[Stored dataset items]
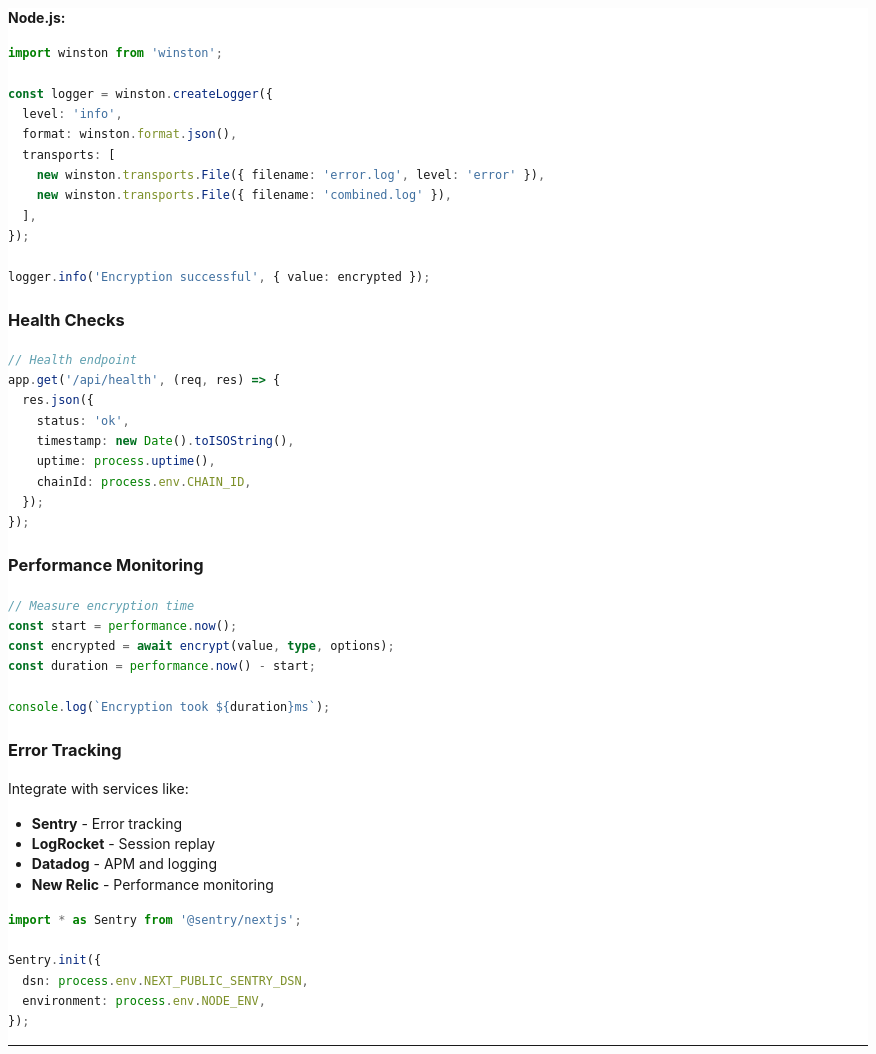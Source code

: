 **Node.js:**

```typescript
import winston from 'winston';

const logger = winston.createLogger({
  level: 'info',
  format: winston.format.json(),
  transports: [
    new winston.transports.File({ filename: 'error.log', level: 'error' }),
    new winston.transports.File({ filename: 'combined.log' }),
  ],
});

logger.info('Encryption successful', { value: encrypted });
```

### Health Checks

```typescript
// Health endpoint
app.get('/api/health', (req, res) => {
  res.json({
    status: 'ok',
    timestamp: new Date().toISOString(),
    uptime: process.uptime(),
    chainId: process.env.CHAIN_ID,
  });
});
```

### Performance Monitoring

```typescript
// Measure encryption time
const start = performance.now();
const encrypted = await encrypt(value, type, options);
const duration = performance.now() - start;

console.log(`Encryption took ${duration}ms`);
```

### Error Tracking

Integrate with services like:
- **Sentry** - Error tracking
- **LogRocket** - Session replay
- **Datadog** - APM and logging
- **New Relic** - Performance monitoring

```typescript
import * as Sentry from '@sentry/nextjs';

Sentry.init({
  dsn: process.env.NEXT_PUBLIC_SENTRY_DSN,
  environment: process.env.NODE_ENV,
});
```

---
--
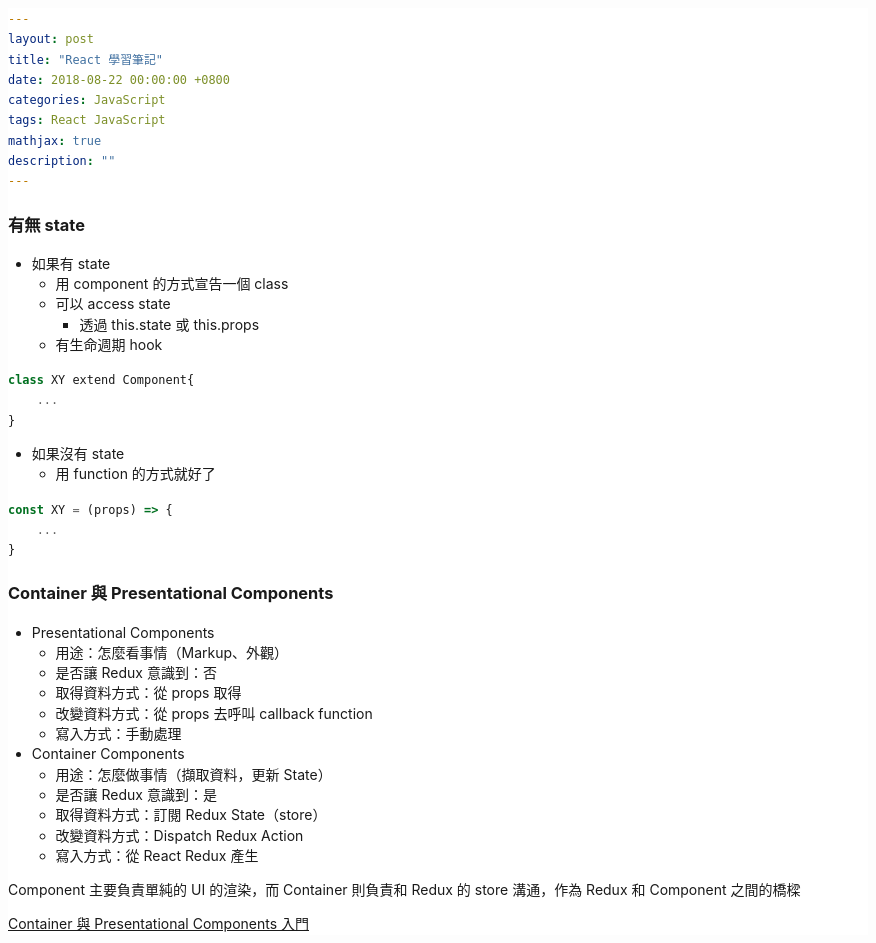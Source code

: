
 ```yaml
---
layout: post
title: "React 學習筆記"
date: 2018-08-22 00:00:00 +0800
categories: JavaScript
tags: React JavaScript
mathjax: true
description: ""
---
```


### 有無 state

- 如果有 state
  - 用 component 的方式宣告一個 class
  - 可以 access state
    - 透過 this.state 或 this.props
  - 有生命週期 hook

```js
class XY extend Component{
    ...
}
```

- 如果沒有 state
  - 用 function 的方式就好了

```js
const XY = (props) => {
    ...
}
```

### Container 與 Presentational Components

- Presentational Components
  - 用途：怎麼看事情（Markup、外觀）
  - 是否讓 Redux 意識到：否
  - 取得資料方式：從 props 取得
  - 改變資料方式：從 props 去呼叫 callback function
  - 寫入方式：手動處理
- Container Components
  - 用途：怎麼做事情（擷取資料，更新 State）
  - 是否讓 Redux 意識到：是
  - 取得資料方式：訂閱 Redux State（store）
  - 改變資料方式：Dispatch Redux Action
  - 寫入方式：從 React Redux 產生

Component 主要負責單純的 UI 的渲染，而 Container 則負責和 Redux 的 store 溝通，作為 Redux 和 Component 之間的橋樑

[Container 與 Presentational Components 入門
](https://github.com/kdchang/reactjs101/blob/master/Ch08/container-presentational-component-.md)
* * *
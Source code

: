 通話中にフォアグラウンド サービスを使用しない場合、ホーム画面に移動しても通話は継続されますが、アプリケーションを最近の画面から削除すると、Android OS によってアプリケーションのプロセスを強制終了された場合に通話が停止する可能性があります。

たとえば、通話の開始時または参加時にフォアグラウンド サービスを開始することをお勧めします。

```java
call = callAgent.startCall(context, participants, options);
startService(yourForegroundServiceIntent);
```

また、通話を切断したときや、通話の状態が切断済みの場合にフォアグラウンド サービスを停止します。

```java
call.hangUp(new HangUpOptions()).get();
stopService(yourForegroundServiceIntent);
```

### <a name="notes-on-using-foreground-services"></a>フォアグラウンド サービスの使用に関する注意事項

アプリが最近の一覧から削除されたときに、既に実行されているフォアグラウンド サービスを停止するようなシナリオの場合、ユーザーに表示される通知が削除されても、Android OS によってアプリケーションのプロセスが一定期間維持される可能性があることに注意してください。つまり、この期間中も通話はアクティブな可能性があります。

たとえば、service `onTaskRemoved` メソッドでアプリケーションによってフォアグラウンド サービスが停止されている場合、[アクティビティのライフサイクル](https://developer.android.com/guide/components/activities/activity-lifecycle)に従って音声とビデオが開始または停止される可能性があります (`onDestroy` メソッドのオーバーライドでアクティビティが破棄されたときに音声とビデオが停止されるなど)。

| Task requirements |
After reading the entries above, report the number of lines that include the string "logger". Give no other text.

| Response |
2